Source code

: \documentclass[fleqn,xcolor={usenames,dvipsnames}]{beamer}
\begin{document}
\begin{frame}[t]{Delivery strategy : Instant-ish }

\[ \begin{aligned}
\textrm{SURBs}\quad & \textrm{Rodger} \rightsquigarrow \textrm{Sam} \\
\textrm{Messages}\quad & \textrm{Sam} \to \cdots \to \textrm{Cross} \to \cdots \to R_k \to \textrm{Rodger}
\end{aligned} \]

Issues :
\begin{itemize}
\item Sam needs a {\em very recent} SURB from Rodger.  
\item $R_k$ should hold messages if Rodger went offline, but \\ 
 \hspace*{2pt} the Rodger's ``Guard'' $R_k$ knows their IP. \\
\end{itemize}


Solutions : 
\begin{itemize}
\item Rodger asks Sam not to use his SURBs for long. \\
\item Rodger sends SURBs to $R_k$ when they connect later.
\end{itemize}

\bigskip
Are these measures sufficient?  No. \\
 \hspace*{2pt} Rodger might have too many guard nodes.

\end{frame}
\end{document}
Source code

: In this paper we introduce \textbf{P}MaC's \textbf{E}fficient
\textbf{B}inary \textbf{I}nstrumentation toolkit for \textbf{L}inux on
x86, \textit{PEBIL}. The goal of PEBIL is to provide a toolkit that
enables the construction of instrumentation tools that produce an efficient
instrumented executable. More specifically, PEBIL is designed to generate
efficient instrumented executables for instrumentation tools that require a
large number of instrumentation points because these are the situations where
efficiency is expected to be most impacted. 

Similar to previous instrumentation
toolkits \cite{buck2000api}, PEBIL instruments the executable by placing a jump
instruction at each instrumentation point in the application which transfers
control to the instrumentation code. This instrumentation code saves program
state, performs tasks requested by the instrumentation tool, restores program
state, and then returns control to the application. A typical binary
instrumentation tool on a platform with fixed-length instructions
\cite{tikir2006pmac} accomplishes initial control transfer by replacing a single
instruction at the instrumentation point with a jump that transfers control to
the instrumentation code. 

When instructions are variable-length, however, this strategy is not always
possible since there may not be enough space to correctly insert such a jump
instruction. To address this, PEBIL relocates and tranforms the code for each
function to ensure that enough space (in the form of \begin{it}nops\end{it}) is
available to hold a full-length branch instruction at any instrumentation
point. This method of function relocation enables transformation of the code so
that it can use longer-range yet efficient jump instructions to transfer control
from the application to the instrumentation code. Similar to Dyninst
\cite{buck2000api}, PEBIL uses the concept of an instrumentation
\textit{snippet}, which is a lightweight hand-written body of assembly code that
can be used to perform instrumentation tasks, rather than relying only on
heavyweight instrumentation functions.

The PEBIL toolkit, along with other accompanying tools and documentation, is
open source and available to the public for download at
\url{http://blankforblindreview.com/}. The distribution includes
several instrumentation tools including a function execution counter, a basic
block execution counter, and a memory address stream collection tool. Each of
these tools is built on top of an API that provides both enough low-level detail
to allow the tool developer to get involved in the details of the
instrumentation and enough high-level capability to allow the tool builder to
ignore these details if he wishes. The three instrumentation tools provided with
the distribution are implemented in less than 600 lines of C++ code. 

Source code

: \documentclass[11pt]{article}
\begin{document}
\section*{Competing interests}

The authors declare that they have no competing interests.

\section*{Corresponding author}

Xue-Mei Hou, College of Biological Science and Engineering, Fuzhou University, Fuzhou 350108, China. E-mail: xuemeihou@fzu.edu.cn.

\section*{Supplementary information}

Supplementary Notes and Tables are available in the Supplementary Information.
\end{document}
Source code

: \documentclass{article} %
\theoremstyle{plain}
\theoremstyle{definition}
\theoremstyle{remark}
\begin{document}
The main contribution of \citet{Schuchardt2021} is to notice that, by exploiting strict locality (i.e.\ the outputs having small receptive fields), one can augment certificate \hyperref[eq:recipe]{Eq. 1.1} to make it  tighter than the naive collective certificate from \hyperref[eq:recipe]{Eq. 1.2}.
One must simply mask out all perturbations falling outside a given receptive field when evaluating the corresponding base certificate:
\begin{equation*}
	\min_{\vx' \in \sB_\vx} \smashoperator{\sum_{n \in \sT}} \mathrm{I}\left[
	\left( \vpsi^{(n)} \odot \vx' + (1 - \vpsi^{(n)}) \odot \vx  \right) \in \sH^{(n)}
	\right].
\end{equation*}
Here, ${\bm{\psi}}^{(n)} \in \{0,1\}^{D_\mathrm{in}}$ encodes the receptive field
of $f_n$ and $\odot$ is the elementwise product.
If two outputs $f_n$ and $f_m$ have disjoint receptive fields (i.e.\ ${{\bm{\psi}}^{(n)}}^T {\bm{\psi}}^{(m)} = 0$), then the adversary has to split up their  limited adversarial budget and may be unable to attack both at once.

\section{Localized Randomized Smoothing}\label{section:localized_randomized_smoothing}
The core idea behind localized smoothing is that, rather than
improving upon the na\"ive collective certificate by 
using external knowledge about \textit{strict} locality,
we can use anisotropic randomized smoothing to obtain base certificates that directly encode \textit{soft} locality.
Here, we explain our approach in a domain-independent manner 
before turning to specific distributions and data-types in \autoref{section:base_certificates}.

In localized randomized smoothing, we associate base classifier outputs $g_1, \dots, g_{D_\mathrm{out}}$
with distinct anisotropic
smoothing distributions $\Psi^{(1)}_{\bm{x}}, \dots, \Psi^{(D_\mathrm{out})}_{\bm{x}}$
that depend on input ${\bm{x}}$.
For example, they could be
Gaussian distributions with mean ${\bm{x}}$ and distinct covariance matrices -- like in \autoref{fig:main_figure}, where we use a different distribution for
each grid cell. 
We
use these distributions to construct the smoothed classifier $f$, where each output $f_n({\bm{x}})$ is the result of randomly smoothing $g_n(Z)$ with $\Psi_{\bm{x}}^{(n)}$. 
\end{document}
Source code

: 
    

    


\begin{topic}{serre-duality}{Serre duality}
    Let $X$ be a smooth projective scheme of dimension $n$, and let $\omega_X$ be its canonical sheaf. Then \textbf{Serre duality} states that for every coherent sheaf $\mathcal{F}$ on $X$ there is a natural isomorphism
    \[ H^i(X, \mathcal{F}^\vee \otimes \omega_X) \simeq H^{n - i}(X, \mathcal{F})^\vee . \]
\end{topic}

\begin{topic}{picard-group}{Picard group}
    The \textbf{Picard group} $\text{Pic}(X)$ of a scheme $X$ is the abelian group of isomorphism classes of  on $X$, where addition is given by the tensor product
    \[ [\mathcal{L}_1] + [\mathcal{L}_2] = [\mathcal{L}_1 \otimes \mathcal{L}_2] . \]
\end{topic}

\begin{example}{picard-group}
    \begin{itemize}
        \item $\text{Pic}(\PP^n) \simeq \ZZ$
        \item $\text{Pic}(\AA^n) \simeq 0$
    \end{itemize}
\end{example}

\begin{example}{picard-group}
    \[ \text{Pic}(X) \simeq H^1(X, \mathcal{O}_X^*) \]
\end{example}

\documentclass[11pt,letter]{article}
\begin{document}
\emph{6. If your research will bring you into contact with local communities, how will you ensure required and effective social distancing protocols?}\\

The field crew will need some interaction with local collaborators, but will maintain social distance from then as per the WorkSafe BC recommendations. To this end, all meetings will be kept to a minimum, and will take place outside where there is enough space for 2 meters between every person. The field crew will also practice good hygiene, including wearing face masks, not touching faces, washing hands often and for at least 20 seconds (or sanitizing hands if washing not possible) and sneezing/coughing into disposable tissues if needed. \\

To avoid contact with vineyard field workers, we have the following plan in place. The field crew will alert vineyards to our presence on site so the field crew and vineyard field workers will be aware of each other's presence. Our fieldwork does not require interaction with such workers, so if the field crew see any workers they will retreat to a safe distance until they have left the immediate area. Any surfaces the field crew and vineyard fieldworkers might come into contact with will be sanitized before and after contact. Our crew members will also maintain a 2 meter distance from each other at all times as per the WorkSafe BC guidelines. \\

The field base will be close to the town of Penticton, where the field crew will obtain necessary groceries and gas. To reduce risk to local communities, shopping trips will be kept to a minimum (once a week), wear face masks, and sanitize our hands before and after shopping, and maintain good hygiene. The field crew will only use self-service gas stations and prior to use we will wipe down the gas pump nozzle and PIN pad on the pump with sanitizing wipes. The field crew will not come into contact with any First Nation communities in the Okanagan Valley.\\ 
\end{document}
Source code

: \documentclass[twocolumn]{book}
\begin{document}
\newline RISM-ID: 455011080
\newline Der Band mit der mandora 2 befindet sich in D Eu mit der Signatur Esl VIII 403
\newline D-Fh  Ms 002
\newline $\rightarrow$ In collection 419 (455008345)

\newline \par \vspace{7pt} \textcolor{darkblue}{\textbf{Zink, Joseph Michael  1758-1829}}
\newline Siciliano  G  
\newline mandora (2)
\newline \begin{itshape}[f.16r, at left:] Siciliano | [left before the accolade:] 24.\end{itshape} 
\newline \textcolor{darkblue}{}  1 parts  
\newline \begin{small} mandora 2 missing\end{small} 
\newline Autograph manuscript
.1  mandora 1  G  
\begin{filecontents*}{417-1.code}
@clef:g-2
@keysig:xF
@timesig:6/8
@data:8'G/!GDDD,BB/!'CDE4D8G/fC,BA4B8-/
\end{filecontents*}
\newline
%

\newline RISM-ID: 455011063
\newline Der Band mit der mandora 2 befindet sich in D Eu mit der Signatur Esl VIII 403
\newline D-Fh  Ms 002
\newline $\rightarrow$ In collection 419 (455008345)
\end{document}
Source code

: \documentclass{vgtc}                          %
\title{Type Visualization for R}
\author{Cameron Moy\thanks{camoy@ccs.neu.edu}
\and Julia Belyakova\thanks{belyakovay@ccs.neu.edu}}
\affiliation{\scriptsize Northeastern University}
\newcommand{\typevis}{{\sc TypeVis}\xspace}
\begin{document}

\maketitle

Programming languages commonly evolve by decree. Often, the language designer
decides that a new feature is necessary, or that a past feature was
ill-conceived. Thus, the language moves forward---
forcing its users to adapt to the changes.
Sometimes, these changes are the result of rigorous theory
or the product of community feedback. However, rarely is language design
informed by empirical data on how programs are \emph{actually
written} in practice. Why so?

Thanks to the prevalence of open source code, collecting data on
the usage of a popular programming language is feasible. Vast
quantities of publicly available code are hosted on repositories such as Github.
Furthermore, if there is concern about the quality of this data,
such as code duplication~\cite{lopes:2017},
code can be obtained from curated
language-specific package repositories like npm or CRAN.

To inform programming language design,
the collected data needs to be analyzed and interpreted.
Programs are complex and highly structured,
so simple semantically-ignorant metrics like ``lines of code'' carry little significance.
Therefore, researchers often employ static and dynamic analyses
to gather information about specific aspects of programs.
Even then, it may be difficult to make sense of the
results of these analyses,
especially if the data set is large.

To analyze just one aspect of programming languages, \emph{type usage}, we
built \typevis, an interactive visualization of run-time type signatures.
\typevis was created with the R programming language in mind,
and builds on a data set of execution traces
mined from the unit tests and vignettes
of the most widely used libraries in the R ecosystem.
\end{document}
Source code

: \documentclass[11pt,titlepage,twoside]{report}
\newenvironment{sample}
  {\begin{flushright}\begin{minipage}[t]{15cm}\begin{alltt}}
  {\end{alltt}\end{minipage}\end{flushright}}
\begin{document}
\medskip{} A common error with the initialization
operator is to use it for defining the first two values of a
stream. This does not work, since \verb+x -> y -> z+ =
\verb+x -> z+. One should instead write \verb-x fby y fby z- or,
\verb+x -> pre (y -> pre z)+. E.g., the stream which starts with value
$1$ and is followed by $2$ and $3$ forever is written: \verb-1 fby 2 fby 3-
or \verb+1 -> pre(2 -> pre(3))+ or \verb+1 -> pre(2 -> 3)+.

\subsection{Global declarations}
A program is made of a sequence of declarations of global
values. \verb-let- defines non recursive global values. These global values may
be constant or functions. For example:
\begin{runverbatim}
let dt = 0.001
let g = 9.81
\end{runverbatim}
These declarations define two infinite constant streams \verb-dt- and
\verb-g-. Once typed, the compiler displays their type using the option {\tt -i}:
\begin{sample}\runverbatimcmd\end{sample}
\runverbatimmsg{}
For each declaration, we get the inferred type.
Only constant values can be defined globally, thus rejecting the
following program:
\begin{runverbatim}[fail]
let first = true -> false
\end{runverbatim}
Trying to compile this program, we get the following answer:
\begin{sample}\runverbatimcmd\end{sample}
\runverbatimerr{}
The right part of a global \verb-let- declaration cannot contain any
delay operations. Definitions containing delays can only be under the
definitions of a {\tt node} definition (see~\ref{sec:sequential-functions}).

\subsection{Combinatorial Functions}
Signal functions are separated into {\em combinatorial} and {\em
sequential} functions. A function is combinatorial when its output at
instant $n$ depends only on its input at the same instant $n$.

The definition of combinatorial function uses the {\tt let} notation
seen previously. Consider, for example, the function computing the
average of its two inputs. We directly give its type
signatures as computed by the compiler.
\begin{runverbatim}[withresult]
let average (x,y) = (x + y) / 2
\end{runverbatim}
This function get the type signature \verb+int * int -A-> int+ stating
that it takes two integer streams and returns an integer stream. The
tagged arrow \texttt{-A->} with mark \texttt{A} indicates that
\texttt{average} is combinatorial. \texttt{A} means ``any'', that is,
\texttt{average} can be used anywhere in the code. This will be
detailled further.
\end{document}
· · ·
# TASK STATEMENT:
For the records above, state how many lines contain the word "hands". Give only the number.

# RESULT:
2